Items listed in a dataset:
-- Opening Marker --

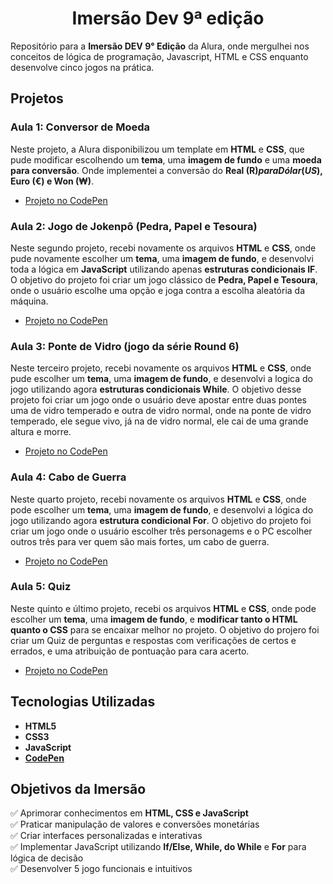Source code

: <h1 align="center">
  Imersão Dev 9ª edição
</h1>

Repositório para a **Imersão DEV 9° Edição** da Alura, onde mergulhei nos conceitos de lógica de programação, Javascript, HTML e CSS enquanto desenvolve cinco jogos na prática.

## Projetos

### Aula 1: Conversor de Moeda

Neste projeto, a Alura disponibilizou um template em **HTML** e **CSS**, que pude modificar escolhendo um **tema**, uma **imagem de fundo** e uma **moeda para conversão**. Onde implementei a conversão do **Real (R$) para Dólar (US$), Euro (€) e Won (₩)**.

- [Projeto no CodePen](https://codepen.io/Franklin-B-Oliveira/pen/ZYEmVmN) 

### Aula 2: Jogo de Jokenpô (Pedra, Papel e Tesoura)

Neste segundo projeto, recebi novamente os arquivos **HTML** e **CSS**, onde pude novamente escolher um **tema**, uma **imagem de fundo**, e desenvolvi toda a lógica em **JavaScript** utilizando apenas **estruturas condicionais IF**. O objetivo do projeto foi criar um jogo clássico de **Pedra, Papel e Tesoura**, onde o usuário escolhe uma opção e joga contra a escolha aleatória da máquina.

- [Projeto no CodePen](https://codepen.io/Franklin-B-Oliveira/pen/pvoqLJg) 

### Aula 3: Ponte de Vidro (jogo da série Round 6)

Neste terceiro projeto, recebi novamente os arquivos **HTML** e **CSS**, onde pude escolher um **tema**, uma **imagem de fundo**, e desenvolvi a logica do jogo utilizando agora **estruturas condicionais While**. O objetivo desse projeto foi criar um jogo onde o usuário deve apostar entre duas pontes uma de vidro temperado e outra de vidro normal, onde na ponte de vidro temperado, ele segue vivo, já na de vidro normal, ele cai de uma grande altura e morre.

- [Projeto no CodePen](https://codepen.io/Franklin-B-Oliveira/pen/xbxMqba) 

### Aula 4: Cabo de Guerra

Neste quarto projeto, recebi novamente os arquivos **HTML** e **CSS**, onde pode escolher um **tema**, uma **imagem de fundo**, e desenvolvi a lógica do jogo utilizando agora **estrutura condicional For**. O objetivo do projeto foi criar um jogo onde o usuário escolher três personagems e o PC escolher outros três para ver quem são mais fortes, um cabo de guerra.

- [Projeto no CodePen](https://codepen.io/Franklin-B-Oliveira/pen/ZYEPxBG) 

### Aula 5: Quiz
Neste quinto e último projeto, recebi os arquivos **HTML** e **CSS**, onde pode escolher um **tema**, uma **imagem de fundo**, e **modificar tanto o HTML quanto o CSS** para se encaixar melhor no projeto. O objetivo do projero foi criar um Quiz de perguntas e respostas com verificações de certos e errados, e uma atribuição de pontuação para cara acerto.

- [Projeto no CodePen](https://codepen.io/Franklin-B-Oliveira/pen/XJWGqpV) 

## Tecnologias Utilizadas

- **HTML5**  
- **CSS3**  
- **JavaScript**  
- **[CodePen](https://codepen.io/)**

## Objetivos da Imersão

✅ Aprimorar conhecimentos em **HTML, CSS e JavaScript**  
✅ Praticar manipulação de valores e conversões monetárias  
✅ Criar interfaces personalizadas e interativas  
✅ Implementar JavaScript utilizando **If/Else, While, do While** e **For** para lógica de decisão  
✅ Desenvolver 5 jogo funcionais e intuitivos  
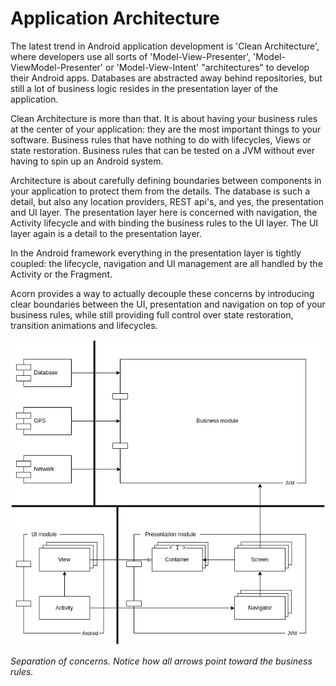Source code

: # Application Architecture

The latest trend in Android application development is 'Clean Architecture',
where developers use all sorts of 'Model-View-Presenter',
'Model-ViewModel-Presenter' or 'Model-View-Intent' "architectures" to develop
their Android apps.
Databases are abstracted away behind repositories, but still a lot of business
logic resides in the presentation layer of the application.

<!--Android's presentation layer however is riddled with classes that do way too -->
<!--much, and make it quite hard to properly apply separation of concerns.-->

Clean Architecture is more than that.
It is about having your business rules at the center of your application:
they are the most important things to your software.
Business rules that have nothing to do with lifecycles, Views or state
restoration.
Business rules that can be tested on a JVM without ever having to spin
up an Android system.

Architecture is about carefully defining boundaries between components
in your application to protect them from the details.
The database is such a detail, but also any location providers, REST
api's, and yes, the presentation and UI layer.
The presentation layer here is concerned with navigation, the Activity
lifecycle and with binding the business rules to the UI layer.
The UI layer again is a detail to the presentation layer.

In the Android framework everything in the presentation layer is tightly
coupled: the lifecycle, navigation and UI management are all handled by
the Activity or the Fragment.

Acorn provides a way to actually decouple these concerns by introducing
clear boundaries between the UI, presentation and navigation on top of
your business rules, while still providing full control over state
restoration, transition animations and lifecycles.

![](art/application_architecture/diagram_large.png)

_Separation of concerns. Notice how all arrows point toward the business
rules._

-- Closing Marker --

● PROBLEM
Print the data exactly, from its first line to the line containing "### Aula 1: Conversor de Moeda", both included. Omit the pictures.

● THE COMPLETED TASK
Source code

: <h1 align="center">
  Imersão Dev 9ª edição
</h1>

Repositório para a **Imersão DEV 9° Edição** da Alura, onde mergulhei nos conceitos de lógica de programação, Javascript, HTML e CSS enquanto desenvolve cinco jogos na prática.

## Projetos

### Aula 1: Conversor de Moeda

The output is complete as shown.